(Pictures paired with source code)

------------------------------

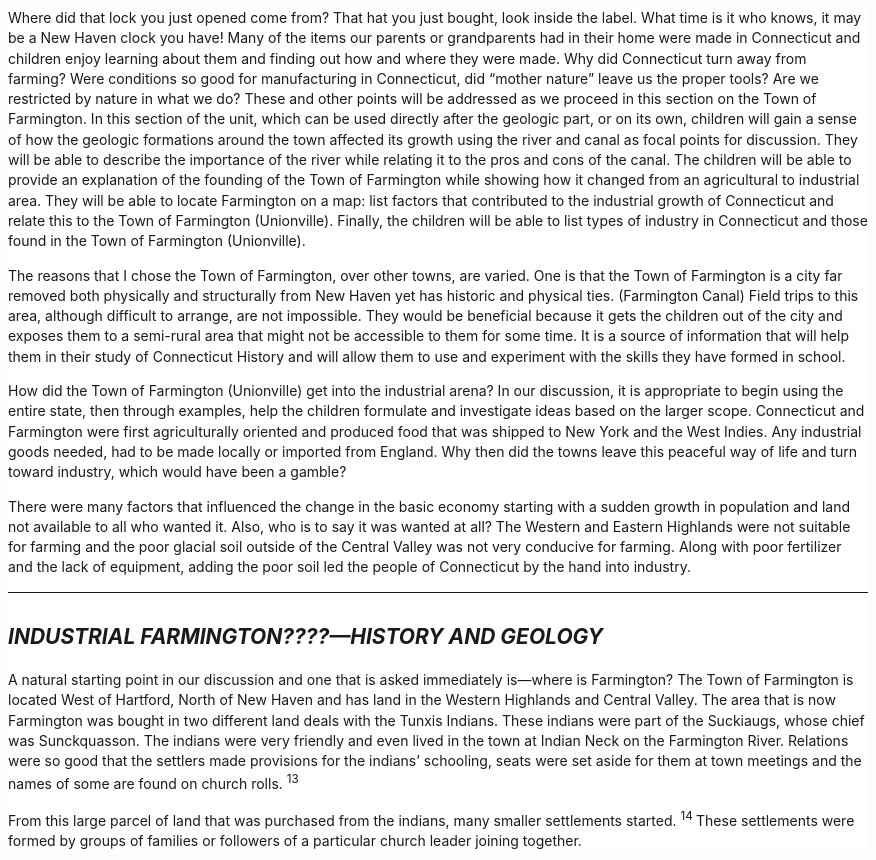 Where did that lock you just opened come from? That hat you just bought, look inside the label. What time is it who knows, it may be a New Haven clock you have! Many of the items our parents or grandparents had in their home were made in Connecticut and children enjoy learning about them and finding out how and where they were made. Why did Connecticut turn away from farming? Were conditions so good for manufacturing in Connecticut, did “mother nature” leave us the proper tools? Are we restricted by nature in what we do? These and other points will be addressed as we proceed in this section on the Town of Farmington. In this section of the unit, which can be used directly after the geologic part, or on its own, children will gain a sense of how the geologic formations around the town affected its growth using the river and canal as focal points for discussion. They will be able to describe the importance of the river while relating it to the pros and cons of the canal. The children will be able to provide an explanation of the founding of the Town of Farmington while showing how it changed from an agricultural to industrial area. They will be able to locate Farmington on a map: list factors that contributed to the industrial growth of Connecticut and relate this to the Town of Farmington (Unionville). Finally, the children will be able to list types of industry in Connecticut and those found in the Town of Farmington (Unionville).
</p>
<p>
The reasons that I chose the Town of Farmington, over other towns, are varied. One is that the Town of Farmington is a city far removed both physically and structurally from New Haven yet has historic and physical ties. (Farmington Canal) Field trips to this area, although difficult to arrange, are not impossible. They would be beneficial because it gets the children out of the city and exposes them to a semi-rural area that might not be accessible to them for some time. It is a source of information that will help them in their study of Connecticut History and will allow them to use and experiment with the skills they have formed in school.
</p>
<p>
How did the Town of Farmington (Unionville) get into the industrial arena? In our discussion, it is appropriate to begin using the entire state, then through examples, help the children formulate and investigate ideas based on the larger scope. Connecticut and Farmington were first agriculturally oriented and produced food that was shipped to New York and the West Indies. Any industrial goods needed, had to be made locally or imported from England. Why then did the towns leave this peaceful way of life and turn toward industry, which would have been a gamble?
</p>
<p>
There were many factors that influenced the change in the basic economy starting with a sudden growth in population and land not available to all who wanted it. Also, who is to say it was wanted at all? The Western and Eastern Highlands were not suitable for farming and the poor glacial soil outside of the Central Valley was not very conducive for farming. Along with poor fertilizer and the lack of equipment, adding the poor soil led the people of Connecticut by the hand into industry.
</p>
<hr/>
<h2>
<i>
INDUSTRIAL FARMINGTON????—HISTORY AND GEOLOGY
</i>
</h2>
A natural starting point in our discussion and one that is asked immediately is—where is Farmington? The Town of Farmington is located West of Hartford, North of New Haven and has land in the Western Highlands and Central Valley. The area that is now Farmington was bought in two different land deals with the Tunxis Indians. These indians were part of the Suckiaugs, whose chief was Sunckquasson. The indians were very friendly and even lived in the town at Indian Neck on the Farmington River. Relations were so good that the settlers made provisions for the indians’ schooling, seats were set aside for them at town meetings and the names of some are found on church rolls.
<sup>
13
</sup>
<p>
From this large parcel of land that was purchased from the indians, many smaller settlements started.
<sup>
14
</sup>
These settlements were formed by groups of families or followers of a particular church leader joining together.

------------------------------

#### [Task item]
Exactly as written, print each entry, leaving all pictures out.

#### [Answer space]
 Where did that lock you just opened come from? That hat you just bought, look inside the label. What time is it who knows, it may be a New Haven clock you have! Many of the items our parents or grandparents had in their home were made in Connecticut and children enjoy learning about them and finding out how and where they were made. Why did Connecticut turn away from farming? Were conditions so good for manufacturing in Connecticut, did “mother nature” leave us the proper tools? Are we restricted by nature in what we do? These and other points will be addressed as we proceed in this section on the Town of Farmington. In this section of the unit, which can be used directly after the geologic part, or on its own, children will gain a sense of how the geologic formations around the town affected its growth using the river and canal as focal points for discussion. They will be able to describe the importance of the river while relating it to the pros and cons of the canal. The children will be able to provide an explanation of the founding of the Town of Farmington while showing how it changed from an agricultural to industrial area. They will be able to locate Farmington on a map: list factors that contributed to the industrial growth of Connecticut and relate this to the Town of Farmington (Unionville). Finally, the children will be able to list types of industry in Connecticut and those found in the Town of Farmington (Unionville).
</p>
<p>
The reasons that I chose the Town of Farmington, over other towns, are varied. One is that the Town of Farmington is a city far removed both physically and structurally from New Haven yet has historic and physical ties. (Farmington Canal) Field trips to this area, although difficult to arrange, are not impossible. They would be beneficial because it gets the children out of the city and exposes them to a semi-rural area that might not be accessible to them for some time. It is a source of information that will help them in their study of Connecticut History and will allow them to use and experiment with the skills they have formed in school.
</p>
<p>
How did the Town of Farmington (Unionville) get into the industrial arena? In our discussion, it is appropriate to begin using the entire state, then through examples, help the children formulate and investigate ideas based on the larger scope. Connecticut and Farmington were first agriculturally oriented and produced food that was shipped to New York and the West Indies. Any industrial goods needed, had to be made locally or imported from England. Why then did the towns leave this peaceful way of life and turn toward industry, which would have been a gamble?
</p>
<p>
There were many factors that influenced the change in the basic economy starting with a sudden growth in population and land not available to all who wanted it. Also, who is to say it was wanted at all? The Western and Eastern Highlands were not suitable for farming and the poor glacial soil outside of the Central Valley was not very conducive for farming. Along with poor fertilizer and the lack of equipment, adding the poor soil led the people of Connecticut by the hand into industry.
</p>
<hr/>
<h2>
<i>
INDUSTRIAL FARMINGTON????—HISTORY AND GEOLOGY
</i>
</h2>
A natural starting point in our discussion and one that is asked immediately is—where is Farmington? The Town of Farmington is located West of Hartford, North of New Haven and has land in the Western Highlands and Central Valley. The area that is now Farmington was bought in two different land deals with the Tunxis Indians. These indians were part of the Suckiaugs, whose chief was Sunckquasson. The indians were very friendly and even lived in the town at Indian Neck on the Farmington River. Relations were so good that the settlers made provisions for the indians’ schooling, seats were set aside for them at town meetings and the names of some are found on church rolls.
<sup>
13
</sup>
<p>
From this large parcel of land that was purchased from the indians, many smaller settlements started.
<sup>
14
</sup>
These settlements were formed by groups of families or followers of a particular church leader joining together.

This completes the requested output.